Extracted records:
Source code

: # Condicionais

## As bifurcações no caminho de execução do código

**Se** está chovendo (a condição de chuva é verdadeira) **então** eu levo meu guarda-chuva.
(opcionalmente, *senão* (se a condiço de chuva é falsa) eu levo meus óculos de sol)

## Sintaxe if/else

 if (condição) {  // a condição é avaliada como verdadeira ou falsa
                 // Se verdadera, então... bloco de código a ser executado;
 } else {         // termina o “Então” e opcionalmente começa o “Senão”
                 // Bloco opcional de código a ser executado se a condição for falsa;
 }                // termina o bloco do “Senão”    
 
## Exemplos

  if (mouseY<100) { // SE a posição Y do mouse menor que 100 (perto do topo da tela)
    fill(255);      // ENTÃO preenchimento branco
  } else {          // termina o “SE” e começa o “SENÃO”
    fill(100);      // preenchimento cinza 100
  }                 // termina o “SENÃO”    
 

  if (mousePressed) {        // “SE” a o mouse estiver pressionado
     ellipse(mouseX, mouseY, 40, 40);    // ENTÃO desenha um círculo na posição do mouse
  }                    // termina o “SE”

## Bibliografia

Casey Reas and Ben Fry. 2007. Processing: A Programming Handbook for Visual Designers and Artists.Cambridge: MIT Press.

---

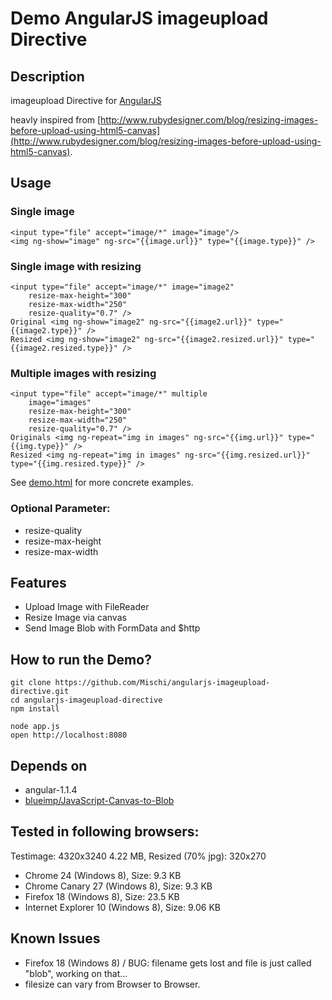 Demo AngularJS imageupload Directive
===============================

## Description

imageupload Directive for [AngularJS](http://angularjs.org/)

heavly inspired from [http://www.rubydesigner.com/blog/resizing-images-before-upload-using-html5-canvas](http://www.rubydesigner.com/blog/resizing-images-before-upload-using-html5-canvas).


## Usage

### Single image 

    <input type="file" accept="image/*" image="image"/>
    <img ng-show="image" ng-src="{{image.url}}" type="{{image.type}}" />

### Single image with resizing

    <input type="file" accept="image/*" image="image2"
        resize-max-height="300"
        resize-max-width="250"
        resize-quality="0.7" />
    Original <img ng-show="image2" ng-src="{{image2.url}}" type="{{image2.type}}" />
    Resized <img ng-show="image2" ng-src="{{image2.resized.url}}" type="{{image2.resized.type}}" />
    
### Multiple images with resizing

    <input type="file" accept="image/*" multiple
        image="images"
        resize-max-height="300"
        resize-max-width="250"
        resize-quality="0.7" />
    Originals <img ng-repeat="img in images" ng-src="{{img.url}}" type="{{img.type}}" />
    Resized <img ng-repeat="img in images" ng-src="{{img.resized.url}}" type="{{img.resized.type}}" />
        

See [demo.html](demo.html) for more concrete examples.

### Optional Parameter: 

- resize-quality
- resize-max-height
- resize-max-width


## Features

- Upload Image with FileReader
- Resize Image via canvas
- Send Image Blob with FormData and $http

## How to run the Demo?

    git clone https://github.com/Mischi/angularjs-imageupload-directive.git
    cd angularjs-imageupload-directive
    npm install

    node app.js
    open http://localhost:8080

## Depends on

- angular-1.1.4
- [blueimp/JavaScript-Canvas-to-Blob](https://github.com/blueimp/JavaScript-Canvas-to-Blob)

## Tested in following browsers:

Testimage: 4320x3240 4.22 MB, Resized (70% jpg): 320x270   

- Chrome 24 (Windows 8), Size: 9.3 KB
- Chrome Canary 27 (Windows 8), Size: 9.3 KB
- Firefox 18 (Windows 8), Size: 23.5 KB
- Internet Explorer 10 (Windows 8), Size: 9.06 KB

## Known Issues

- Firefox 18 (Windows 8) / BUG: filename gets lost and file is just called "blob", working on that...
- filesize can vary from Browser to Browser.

**Exercise aim:** The output should be exactly the lines above from the line containing "a ser executado;" to the line containing "Casey Reas and", inclusive, with no other lines.

**Result of this task:**
                 // Se verdadera, então... bloco de código a ser executado;
 } else {         // termina o “Então” e opcionalmente começa o “Senão”
                 // Bloco opcional de código a ser executado se a condição for falsa;
 }                // termina o bloco do “Senão”    
 
## Exemplos

  if (mouseY<100) { // SE a posição Y do mouse menor que 100 (perto do topo da tela)
    fill(255);      // ENTÃO preenchimento branco
  } else {          // termina o “SE” e começa o “SENÃO”
    fill(100);      // preenchimento cinza 100
  }                 // termina o “SENÃO”    
 

  if (mousePressed) {        // “SE” a o mouse estiver pressionado
     ellipse(mouseX, mouseY, 40, 40);    // ENTÃO desenha um círculo na posição do mouse
  }                    // termina o “SE”

## Bibliografia

Casey Reas and Ben Fry. 2007. Processing: A Programming Handbook for Visual Designers and Artists.Cambridge: MIT Press.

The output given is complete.